#ubuntu-de-l10n 2014-02-02
<phillip> hallo
<DrJo> Hallo Phillip
<phillip> wie gehts?
<DrJo> In Bezug auf Übersetzungen besser, nach dem ich mit die 14.10er Version installiert habe
<phillip> du meinst 14.04
<DrJo> Sorry, ja
<phillip> aller best
<phillip> da ja heute nicht so viel los zu sein scheint
<DrJo> nicht wirklich
<phillip> die anderen Reviewer bis auf Dennis ist ja alle inaktiv
<phillip> was schade ist
<phillip> aber um so besser das du da bist
<DrJo> Bei der Contacts-Anwendung habe ich noch einige Übersetzungen offen, ansonsten geht es so einigermaßen voran
<phillip> jop aller Best
 * phillip ist auch nicht so schnell
<phillip> da ich ja fast alles alleine Reviewen muss
<phillip> was mir gerade auffählt
<phillip> DrJo: wir nutzen » und « statt ""
<phillip> sonst ist deine Übersetzungen echt super
<phillip> vielen Dank dafür
<DrJo> Danke. Bei welchem String habe ich denn die Anführungszeichen wieder verbaselt? Ich dachte ich hätte in den letzten Tagen aufgepasst.
<phillip> war vom 20.
<DrJo> OK, Altlasten ......
<phillip> kein Ding habe ich schon geändert
<DrJo> Die Übersetzungen für Documents (in ubuntu-help) bin ich heute nochmal durchgegangen, da waren noch ein paar Fehler drin.
<phillip> hast du Vorschläge erstellt?
<DrJo> Ja
<phillip> super
<DrJo> Dauert aber ganz schön lange. Bis wann brauchen wir die Übersetzungen?
<phillip> 24.04.2014
<phillip> https://wiki.ubuntu.com/UbuntuGermanTranslators/Trusty
<phillip> da steht das
<phillip> aber da es eine LTS-Version ist die 5 Jahre Support hat
<DrJo> Danke. OK, das reicht für die Liste unter Übersetzungsfortschritt auf alle Fälle :-)
<phillip> wird es meistens auch ein Update geben
<phillip> das heißt was bis dahin noch nicht da ist kann auch noch nachgereicht werden
<DrJo> Bis auf ein paar Fransen werden zumindest die Übersetzungen in der Liste unter Übersetzungsfortschritt bis April fertig, glaube ich.

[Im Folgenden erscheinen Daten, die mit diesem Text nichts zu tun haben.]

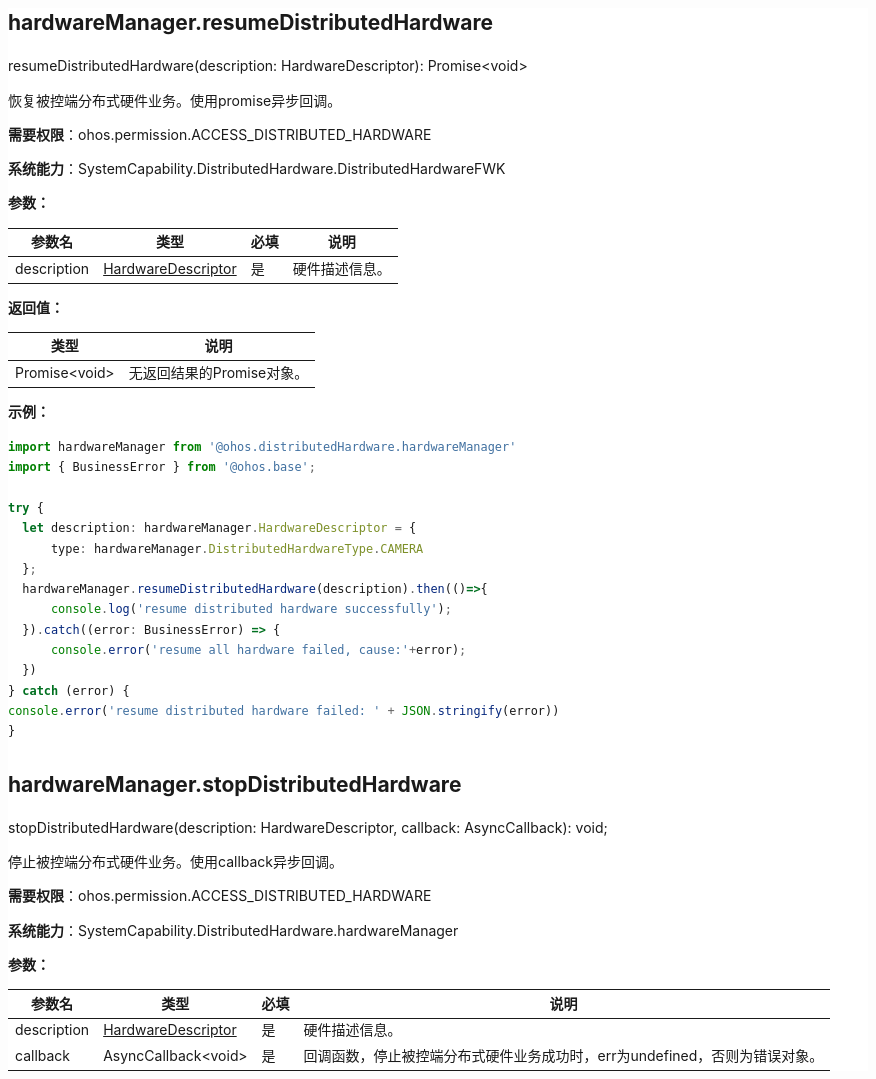 ## hardwareManager.resumeDistributedHardware

resumeDistributedHardware(description: HardwareDescriptor): Promise&lt;void&gt;

恢复被控端分布式硬件业务。使用promise异步回调。

**需要权限**：ohos.permission.ACCESS_DISTRIBUTED_HARDWARE

**系统能力**：SystemCapability.DistributedHardware.DistributedHardwareFWK

**参数：**

| 参数名      | 类型                                      | 必填 | 说明           |
| ----------- | ----------------------------------------- | ---- | -------------- |
| description | [HardwareDescriptor](#HardwareDescriptor) | 是   | 硬件描述信息。 |

**返回值：**

| 类型                | 说明                      |
| ------------------- | ------------------------- |
| Promise&lt;void&gt; | 无返回结果的Promise对象。 |

**示例：**

  ```ts
import hardwareManager from '@ohos.distributedHardware.hardwareManager'
import { BusinessError } from '@ohos.base';

try {
    let description: hardwareManager.HardwareDescriptor = {
        type: hardwareManager.DistributedHardwareType.CAMERA
    };
    hardwareManager.resumeDistributedHardware(description).then(()=>{
        console.log('resume distributed hardware successfully');
    }).catch((error: BusinessError) => {
        console.error('resume all hardware failed, cause:'+error);
    })
} catch (error) {
  console.error('resume distributed hardware failed: ' + JSON.stringify(error))
}
  ```

## hardwareManager.stopDistributedHardware

stopDistributedHardware(description: HardwareDescriptor, callback: AsyncCallback<void>): void;

停止被控端分布式硬件业务。使用callback异步回调。

**需要权限**：ohos.permission.ACCESS_DISTRIBUTED_HARDWARE

**系统能力**：SystemCapability.DistributedHardware.hardwareManager

**参数：**

| 参数名      | 类型                                      | 必填 | 说明                                                         |
| ----------- | ----------------------------------------- | ---- | ------------------------------------------------------------ |
| description | [HardwareDescriptor](#HardwareDescriptor) | 是   | 硬件描述信息。                                               |
| callback    | AsyncCallback&lt;void&gt;                 | 是   | 回调函数，停止被控端分布式硬件业务成功时，err为undefined，否则为错误对象。 |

<DrJo> Wie sieht es mit den Paketbeschreibungen aus, die darunter verlinkt sind? Die habe ich mir noch gar nicht angesehen.
<phillip> wenn ich sie dann noch Übernehem sind wir gut davor
<phillip> DrJo: ja, die sind so eine Sache
<DrJo> phillip: Wie wichtig sind die denn?
<phillip> da ja gerade nur ich du und noch ca. 2 andere Aktiv sind, sind die erstmal nicht so wichtig
<DrJo> OK, Prio 2 …
<phillip> ja
<phillip> das sind auch sehr viele
<phillip> um die müssen wir uns erstmal weniger kümmern denke ich
<phillip> toddy: was sagt du?
<DrJo> dann suche ich mir die interessantesten raus, danach weiß ich weniigstens, was das Paket kann :-)
<phillip> kannst du gerne machen
<phillip> und die mir dann auch zum Ansehen geben
<phillip> da ich die auch nicht so im Blick habe
<toddy> phillip: paketbeschreibungen? da ist es immer ganz nett, wenn die übersetzt wären.
<phillip> ok
<DrJo> Klar, mache ich. Wenn Du irgendwelche Standard-Fehler bei mir siehst, sag' einfach Bescheid.
<phillip> toddy: aber das gui+ programme sind wichtiger wa
<phillip> DrJo: kannst mich gerne hier ansprechen oder mir auch ein Mail schreiben
<phillip> jop
<toddy> Jo, in den Gui-Programmen ist es wohl wichtiger. Eventuell kann man auch für Paketbeschreibungen versuchen externe (Community Ressourcen) zu nutzen. Das ist ja meist etwas mehr Arbeit für zwischendurch.
<phillip> toddy: ja
<phillip> sind ja wie oben gesagt gerade nicht so viele
<phillip> ich bin mir dennis manchmal der einzige Prüfer …
<phillip> *mit
<DrJo> phillip: welche email?
<toddy> das ist eher schlecht. ist besser es auf mehrere Schultern zu verteilen, phillip
<phillip> ja
<phillip> toddy: und meine Zeit ist auch gerade begrenzt ;)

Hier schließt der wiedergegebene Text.